Percentage of relative bias in standard errors of the autoregressive paths (W1 to W2 and S1 to S2) in Simulation Study 1. GLS = generalized least squares; OSMASEM = one-stage meta-analytic structural equation modeling; TSSEM = two-stage structural equation modeling; UNIR = univariate-r. The dotted black lines indicate the range of acceptable bias (ranging from –10% to 10%).
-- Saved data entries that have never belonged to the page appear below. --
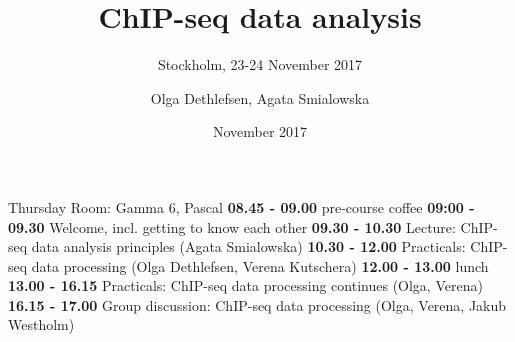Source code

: \documentclass{beamer}\usepackage[]{graphicx}\usepackage[]{color}
\title[ChIP-seq]{ChIP-seq data analysis}
\subtitle{Stockholm, 23-24 November 2017}
\author[Olga]{Olga Dethlefsen, Agata Smialowska}
\institute[NBIS]{NBIS, National Bioinformatics Infrastructure Sweden\\}
\date[November 2017]{November 2017}
\begin{document}
\begin{frame}
\date{}
\titlepage
\end{frame}

\logo{}

\begin{frame}
\begin{block}{Thursday}
\scriptsize
\vspace{4mm}
Room: Gamma 6, Pascal \newline \newline
\textbf{08.45 - 09.00} pre-course coffee \newline \newline
\textbf{09:00 - 09.30} Welcome, incl. getting to know each other \newline \newline
\textbf{09.30 - 10.30} Lecture: ChIP-seq data analysis principles (Agata Smialowska) \newline \newline
\textbf{10.30 - 12.00} Practicals: ChIP-seq data processing (Olga Dethlefsen, Verena Kutschera) \newline \newline
\textbf{12.00 - 13.00} lunch \newline \newline
\textbf{13.00 - 16.15} Practicals: ChIP-seq data processing continues (Olga, Verena) \newline \newline
\textbf{16.15 - 17.00} Group discussion: ChIP-seq data processing (Olga, Verena, Jakub Westholm) \newline \newline
\end{block}
\end{frame}
\end{document}
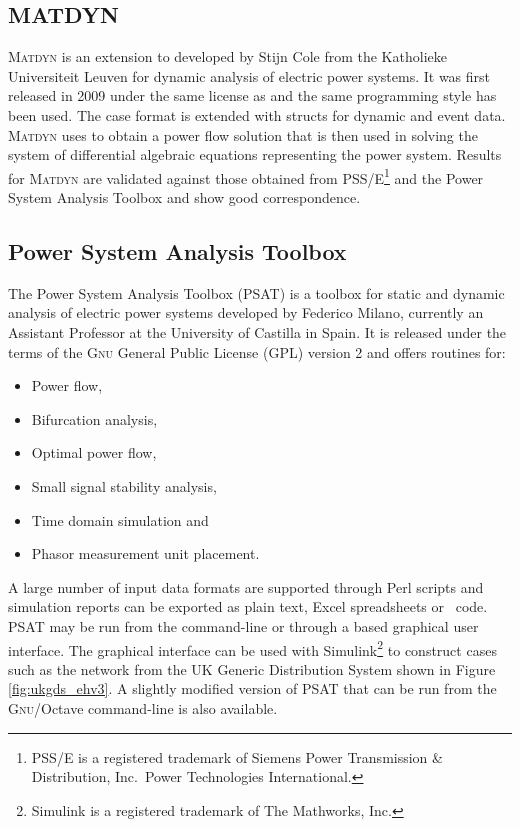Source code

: \subsection*{MATDYN}
\textsc{Matdyn} is an extension to \matpower developed by Stijn Cole from the
Katholieke Universiteit Leuven for dynamic analysis of electric power systems.
It was first released in 2009 under the same license as \matpower and the
same programming style has been used.  The \matpower case format is extended
with structs for dynamic and event data.  \textsc{Matdyn} uses \matpower to obtain a power
flow solution that is then used in solving the system of differential
algebraic equations representing the power system.  Results for \textsc{Matdyn}
are validated against those obtained from PSS/E\footnote{PSS/E is a
registered trademark of Siemens Power Transmission \& Distribution, Inc.~Power
Technologies International.} and the Power System Analysis Toolbox and show
good correspondence.

\subsection*{Power System Analysis Toolbox}
\label{sec:psat}
The Power System Analysis Toolbox (PSAT) is a \matlab toolbox for static and
dynamic analysis of electric power systems developed by Federico Milano,
currently an Assistant Professor at the University of Castilla in Spain. It is
released under the terms of the \textsc{Gnu} General Public License (GPL)
version 2 and offers routines for:
\begin{itemize}
	\item Power flow,
	\item Bifurcation analysis,
	\item Optimal power flow,
	\item Small signal stability analysis,
	\item Time domain simulation and
	\item Phasor measurement unit placement.
\end{itemize}
A large number of input data formats are supported through Perl scripts and
simulation reports can be exported as plain text, Excel spreadsheets or
\LaTeXe~code.  PSAT may be run from the \matlab command-line or through a
\matlab based graphical user interface.  The graphical interface can be used with
Simulink\footnote{Simulink is a registered trademark of The Mathworks, Inc.}
to construct cases such as the network from the UK Generic Distribution System
shown in Figure \ref{fig:ukgds_ehv3}.  A slightly modified version of PSAT that
can be run from the \textsc{Gnu}/Octave command-line is also available.

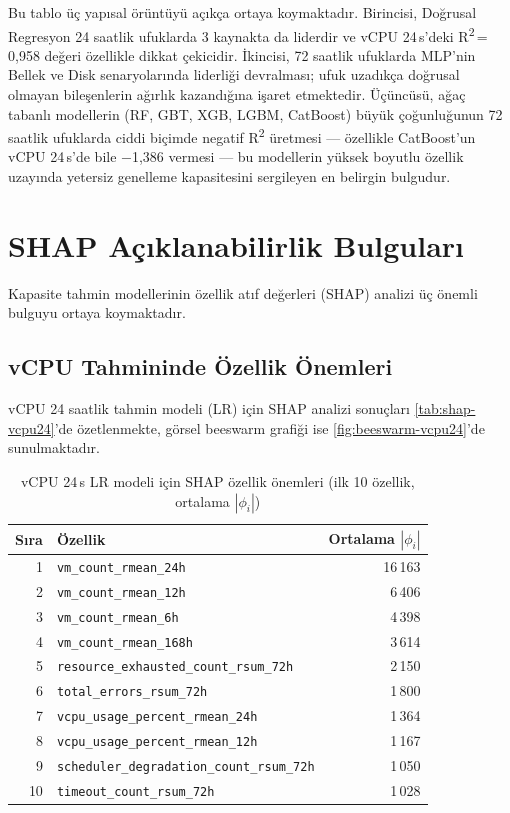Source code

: Bu tablo üç yapısal örüntüyü açıkça ortaya koymaktadır.
Birincisi, Doğrusal Regresyon 24 saatlik ufuklarda 3 kaynakta da liderdir ve vCPU 24\,s'deki R\textsuperscript{2}\,=\,0{,}958 değeri özellikle dikkat çekicidir.
İkincisi, 72 saatlik ufuklarda MLP'nin Bellek ve Disk senaryolarında liderliği devralması; ufuk uzadıkça doğrusal olmayan bileşenlerin ağırlık kazandığına işaret etmektedir.
Üçüncüsü, ağaç tabanlı modellerin (RF, GBT, XGB, LGBM, CatBoost) büyük çoğunluğunun 72 saatlik ufuklarda ciddi biçimde negatif R\textsuperscript{2} üretmesi — özellikle CatBoost'un vCPU 24\,s'de bile $-$1{,}386 vermesi — bu modellerin yüksek boyutlu özellik uzayında yetersiz genelleme kapasitesini sergileyen en belirgin bulgudur.


\section{SHAP Açıklanabilirlik Bulguları}
\label{sec:bulgu-shap}

Kapasite tahmin modellerinin özellik atıf değerleri (SHAP) analizi üç önemli bulguyu ortaya koymaktadır.

\subsection{vCPU Tahmininde Özellik Önemleri}

vCPU 24 saatlik tahmin modeli (LR) için SHAP analizi sonuçları \autoref{tab:shap-vcpu24}'de özetlenmekte, görsel beeswarm grafiği ise \autoref{fig:beeswarm-vcpu24}'de sunulmaktadır.

\begin{table}[htbp]
    \centering
    \caption{vCPU 24\,s LR modeli için SHAP özellik önemleri (ilk 10 özellik, ortalama $|\phi_i|$)}
    \label{tab:shap-vcpu24}
    \begin{tabular}{rlr}
        \textbf{Sıra} & \textbf{Özellik} & \textbf{Ortalama $|\phi_i|$} \\
        \hline
        1  & \texttt{vm\_count\_rmean\_24h}                        & 16\,163 \\
        2  & \texttt{vm\_count\_rmean\_12h}                        &  6\,406 \\
        3  & \texttt{vm\_count\_rmean\_6h}                         &  4\,398 \\
        4  & \texttt{vm\_count\_rmean\_168h}                       &  3\,614 \\
        5  & \texttt{resource\_exhausted\_count\_rsum\_72h}        &  2\,150 \\
        6  & \texttt{total\_errors\_rsum\_72h}                     &  1\,800 \\
        7  & \texttt{vcpu\_usage\_percent\_rmean\_24h}             &  1\,364 \\
        8  & \texttt{vcpu\_usage\_percent\_rmean\_12h}             &  1\,167 \\
        9  & \texttt{scheduler\_degradation\_count\_rsum\_72h}     &  1\,050 \\
        10 & \texttt{timeout\_count\_rsum\_72h}                    &  1\,028 \\
    \end{tabular}
\end{table}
The multivariate methods had similar performance and lead to unbiased standard errors in all conditions with at least k = 32 studies but slight negative bias in the conditions with k = 16 studies (up to approximately 20% in the conditions with large percentages of missing data). The pattern of bias in the standard errors associated with the cross-lagged path (S1 to W2 and W1 to S2, which are identical in the model) is very similar. The associated figures can be found in the supplementary materials on OSF.
Coverage probability of the 95% CIs
The coverage probability of the 95% CIs constructed using the estimated standard errors shows the same pattern, with extreme undercoverage in all conditions for the univariate-r method (for the results regarding the cross-lagged path, see Fig. 7). Although one would expect that 95% of the CIs would contain the population value for a well-functioning method, the coverage probability can be as low as .30 using the univariate-r method. For the multivariate methods, the coverage is slightly below 95% in the k = 16 conditions with missing data but accurate in all other conditions. These results were similar for the other path coefficients (see additional results in the supplementary materials on OSF).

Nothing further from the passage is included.